Token Cost per PR

What It Measures

The total dollar cost of tokens consumed across all Claude Code sessions correlated to a pull request. Cost is computed per-message using model-specific pricing — input tokens multiplied by the model's input price, plus output tokens multiplied by the model's output price, plus cache tokens at their respective rates — then aggregated across all messages in all correlated sessions.

Why It Matters

High token cost on simple PRs signals inefficient workflows — poor prompts, unnecessary iteration, or excessive context loading. Raw token counts are noisy because different models have different pricing and because token volume alone does not capture the economic impact. Dollar cost is a more intuitive and actionable unit.
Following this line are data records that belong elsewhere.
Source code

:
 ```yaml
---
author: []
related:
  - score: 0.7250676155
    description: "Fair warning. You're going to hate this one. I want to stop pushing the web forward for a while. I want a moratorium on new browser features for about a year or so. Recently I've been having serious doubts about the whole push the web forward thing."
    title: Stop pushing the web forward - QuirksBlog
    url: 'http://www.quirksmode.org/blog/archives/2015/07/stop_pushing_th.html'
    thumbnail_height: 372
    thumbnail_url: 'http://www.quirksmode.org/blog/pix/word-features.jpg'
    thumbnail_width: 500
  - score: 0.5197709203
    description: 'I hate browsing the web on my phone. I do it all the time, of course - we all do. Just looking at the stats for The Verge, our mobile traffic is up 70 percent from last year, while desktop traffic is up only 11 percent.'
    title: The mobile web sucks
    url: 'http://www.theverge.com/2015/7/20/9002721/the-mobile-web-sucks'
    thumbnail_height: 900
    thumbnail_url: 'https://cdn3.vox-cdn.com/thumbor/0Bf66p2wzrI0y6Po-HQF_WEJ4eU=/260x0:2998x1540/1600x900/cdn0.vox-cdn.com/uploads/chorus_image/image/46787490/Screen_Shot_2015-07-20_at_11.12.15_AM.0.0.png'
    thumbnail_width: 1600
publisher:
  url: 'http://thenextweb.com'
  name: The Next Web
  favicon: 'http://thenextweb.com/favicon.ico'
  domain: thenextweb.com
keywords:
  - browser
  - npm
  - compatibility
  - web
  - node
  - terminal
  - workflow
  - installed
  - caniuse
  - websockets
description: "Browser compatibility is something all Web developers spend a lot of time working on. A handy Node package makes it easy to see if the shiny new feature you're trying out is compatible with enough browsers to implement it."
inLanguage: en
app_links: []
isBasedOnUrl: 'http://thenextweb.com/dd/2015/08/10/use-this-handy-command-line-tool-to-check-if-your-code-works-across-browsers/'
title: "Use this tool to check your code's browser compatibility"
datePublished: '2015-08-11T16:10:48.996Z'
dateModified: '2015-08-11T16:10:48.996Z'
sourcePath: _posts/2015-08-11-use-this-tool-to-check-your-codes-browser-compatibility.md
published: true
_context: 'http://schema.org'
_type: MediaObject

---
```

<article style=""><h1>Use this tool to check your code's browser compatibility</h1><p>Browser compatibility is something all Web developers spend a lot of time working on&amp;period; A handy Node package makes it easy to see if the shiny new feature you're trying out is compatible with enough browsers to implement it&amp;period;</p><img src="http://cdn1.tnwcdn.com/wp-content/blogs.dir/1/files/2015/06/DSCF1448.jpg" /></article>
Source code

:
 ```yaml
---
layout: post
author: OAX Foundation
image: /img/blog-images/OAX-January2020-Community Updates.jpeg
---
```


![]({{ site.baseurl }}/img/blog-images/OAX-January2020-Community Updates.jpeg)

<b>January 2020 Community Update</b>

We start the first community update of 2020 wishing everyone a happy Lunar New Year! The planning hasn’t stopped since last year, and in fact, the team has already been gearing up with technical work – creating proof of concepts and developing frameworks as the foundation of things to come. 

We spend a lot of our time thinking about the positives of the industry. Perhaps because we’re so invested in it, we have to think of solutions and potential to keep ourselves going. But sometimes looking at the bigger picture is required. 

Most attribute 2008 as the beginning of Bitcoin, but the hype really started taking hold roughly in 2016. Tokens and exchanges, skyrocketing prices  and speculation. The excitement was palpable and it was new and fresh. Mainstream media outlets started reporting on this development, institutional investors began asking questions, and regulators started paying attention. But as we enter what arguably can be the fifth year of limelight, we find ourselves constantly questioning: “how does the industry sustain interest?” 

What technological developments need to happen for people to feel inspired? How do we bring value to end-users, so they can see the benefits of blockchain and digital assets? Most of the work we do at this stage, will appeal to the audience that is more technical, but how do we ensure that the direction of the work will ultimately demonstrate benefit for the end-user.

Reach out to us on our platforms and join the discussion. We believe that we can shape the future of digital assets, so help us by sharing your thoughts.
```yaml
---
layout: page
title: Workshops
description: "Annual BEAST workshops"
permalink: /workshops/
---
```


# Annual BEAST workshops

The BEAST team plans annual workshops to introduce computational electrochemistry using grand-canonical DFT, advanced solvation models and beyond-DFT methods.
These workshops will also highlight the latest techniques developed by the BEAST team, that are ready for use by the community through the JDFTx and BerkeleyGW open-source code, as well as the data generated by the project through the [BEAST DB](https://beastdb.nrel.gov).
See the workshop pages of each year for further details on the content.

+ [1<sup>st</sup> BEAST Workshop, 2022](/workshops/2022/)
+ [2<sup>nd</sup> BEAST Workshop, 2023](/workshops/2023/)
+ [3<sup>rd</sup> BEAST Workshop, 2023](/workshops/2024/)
Normalizing cost by PR complexity (lines changed) helps identify outlier PRs where spend is disproportionate to the work produced. Over time, tracking cost trends reveals whether prompt practices, agent configurations, or workflow improvements are translating into real efficiency gains.

How It's Calculated

  1. Identify all Claude Code sessions associated with a PR via session-to-PR correlation (commit SHAs, branch names, or explicit metadata).
  2. For each message in each correlated session, compute cost using the model that processed the message:
    • message_cost = (input_tokens × model_input_price) + (output_tokens × model_output_price) + (cache_creation_tokens × cache_creation_price) + (cache_read_tokens × cache_read_price)
  3. Sum message costs across all messages in all correlated sessions.
token_cost_per_pr = sum(
    (msg.usage.input_tokens * pricing[msg.model].input_price)
    + (msg.usage.output_tokens * pricing[msg.model].output_price)
    + (msg.usage.cache_creation_tokens * pricing[msg.model].cache_creation_price)
    + (msg.usage.cache_read_tokens * pricing[msg.model].cache_read_price)
    for session in pr.correlated_sessions
    for msg in session.messages
)

Per-message computation handles mixed-model sessions correctly — if a session uses multiple models (e.g., Haiku for quick lookups and Opus for complex reasoning), each message is priced at its own model's rate.

Data Sources Required

  • Claude Code session data — Per-message usage fields including input_tokens, output_tokens, cache token counts, and the model identifier for each message.
  • Pricing module — A model-specific pricing map that converts token counts to dollar costs. Must include input, output, and cache token rates for each supported model, with version tracking for pricing changes.